There is no doubt that the hot topic here in St Petersburg is the escalating crisis in Syria. But whether leaders are able to agree on a way forward is far less certain. It's fair to say that there is nervousness in the air that leaders will leave without anything new to offer to ordinary Syrians.
The humanitarian suffering in Syria is staggering. More than 100,000 lives have been lost already and the UN announced this week that the number of refugees who have fled to neighbouring countries has just reached two million. That's the equivalent of twice the population of the city of Birmingham having to leave their homes not knowing when they will be able to return. Oxfam staff are working with thousands of refugees in the region, with families who have been transported out of their daily lives into a new terrible reality. An end to the crisis is all they hope for.
During the summit, leaders of the 20 largest economies have a golden opportunity to work together and find a political solution to the crisis. Military intervention is not the answer, and risks making the lives of ordinary Syrian families worse and failing to stop the bloodshed. If the G20 is serious about giving these families a hopeful future, they should be focused on bringing all the parties in Syria to the table to find a peaceful solution. And don't just take Oxfam's word for this. Last week 265 Arab civil society organisations from 19 countries wrote to G20 leaders calling on them to back an immediate ceasefire and urgently get parties to attend a peace conference in Geneva. Setting a date for peace talks is the very least that the G20 should do in the face of such a shocking and unprecedented crisis.

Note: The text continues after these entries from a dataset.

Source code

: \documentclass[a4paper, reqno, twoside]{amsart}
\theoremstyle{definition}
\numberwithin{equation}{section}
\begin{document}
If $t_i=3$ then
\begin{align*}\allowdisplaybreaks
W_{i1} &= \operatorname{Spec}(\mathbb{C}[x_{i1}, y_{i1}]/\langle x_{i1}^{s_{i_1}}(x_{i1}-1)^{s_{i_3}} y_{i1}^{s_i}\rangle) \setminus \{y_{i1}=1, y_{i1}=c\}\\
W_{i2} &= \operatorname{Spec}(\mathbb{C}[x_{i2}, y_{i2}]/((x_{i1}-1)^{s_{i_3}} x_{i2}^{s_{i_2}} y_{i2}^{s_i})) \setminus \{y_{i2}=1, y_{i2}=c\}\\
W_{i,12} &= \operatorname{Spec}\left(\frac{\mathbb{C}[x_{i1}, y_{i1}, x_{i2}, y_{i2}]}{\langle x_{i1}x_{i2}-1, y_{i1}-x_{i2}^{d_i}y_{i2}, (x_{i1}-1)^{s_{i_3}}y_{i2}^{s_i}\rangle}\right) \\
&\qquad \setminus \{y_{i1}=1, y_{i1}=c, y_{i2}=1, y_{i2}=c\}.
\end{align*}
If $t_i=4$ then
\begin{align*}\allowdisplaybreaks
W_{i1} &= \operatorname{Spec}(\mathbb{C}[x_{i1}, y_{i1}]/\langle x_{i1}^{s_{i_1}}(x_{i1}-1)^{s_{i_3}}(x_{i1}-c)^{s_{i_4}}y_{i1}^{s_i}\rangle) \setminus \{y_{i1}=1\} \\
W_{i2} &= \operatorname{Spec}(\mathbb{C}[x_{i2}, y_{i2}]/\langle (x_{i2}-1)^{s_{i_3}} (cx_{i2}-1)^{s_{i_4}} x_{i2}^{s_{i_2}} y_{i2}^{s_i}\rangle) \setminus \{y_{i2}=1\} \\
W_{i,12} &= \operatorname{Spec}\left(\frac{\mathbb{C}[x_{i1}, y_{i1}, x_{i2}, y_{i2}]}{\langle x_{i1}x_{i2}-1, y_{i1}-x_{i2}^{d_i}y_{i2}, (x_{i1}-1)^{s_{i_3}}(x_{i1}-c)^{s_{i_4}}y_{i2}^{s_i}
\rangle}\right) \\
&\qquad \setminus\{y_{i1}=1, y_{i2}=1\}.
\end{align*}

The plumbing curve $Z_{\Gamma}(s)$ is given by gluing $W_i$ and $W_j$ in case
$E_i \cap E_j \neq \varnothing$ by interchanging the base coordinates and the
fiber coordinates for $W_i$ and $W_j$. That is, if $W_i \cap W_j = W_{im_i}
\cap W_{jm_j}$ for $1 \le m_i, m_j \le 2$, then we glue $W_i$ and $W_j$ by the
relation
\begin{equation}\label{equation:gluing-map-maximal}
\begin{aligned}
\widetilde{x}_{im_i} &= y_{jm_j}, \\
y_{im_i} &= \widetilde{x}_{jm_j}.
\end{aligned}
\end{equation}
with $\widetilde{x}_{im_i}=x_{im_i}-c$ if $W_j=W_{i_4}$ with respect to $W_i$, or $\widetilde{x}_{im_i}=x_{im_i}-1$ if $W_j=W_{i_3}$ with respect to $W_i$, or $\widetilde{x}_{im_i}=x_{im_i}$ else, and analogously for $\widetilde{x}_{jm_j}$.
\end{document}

So many humanitarian appeals have been made in my lifetime, and the fact that this is the UN's biggest appeal ever is hard for me to get my head around. With the number of people affected growing daily, it is critical that the appeal is fully funded. But so far it is not even half way there. G20 countries represent more than 80% of the global economy. If anyone can muster enough to meet the rapidly growing needs, they can.
As 20 of the world's most powerful leaders spend hours in intensive talks, there is no way that they can avoid the topic of Syria. Everyone is waiting to see whether there will be an official discussion on the agenda, or whether the biggest business of the day will be tackled through more informal corridor talks and bilateral meetings. We are all watching and waiting.
Extending the debate on military intervention is a dangerous delay, and risks derailing a more simple and obvious next step. Oxfam's call is simple. Less hot air and more elbow grease. Peace will not be easy, but it will remain beyond our reach until every effort is made to make peace talks work very soon.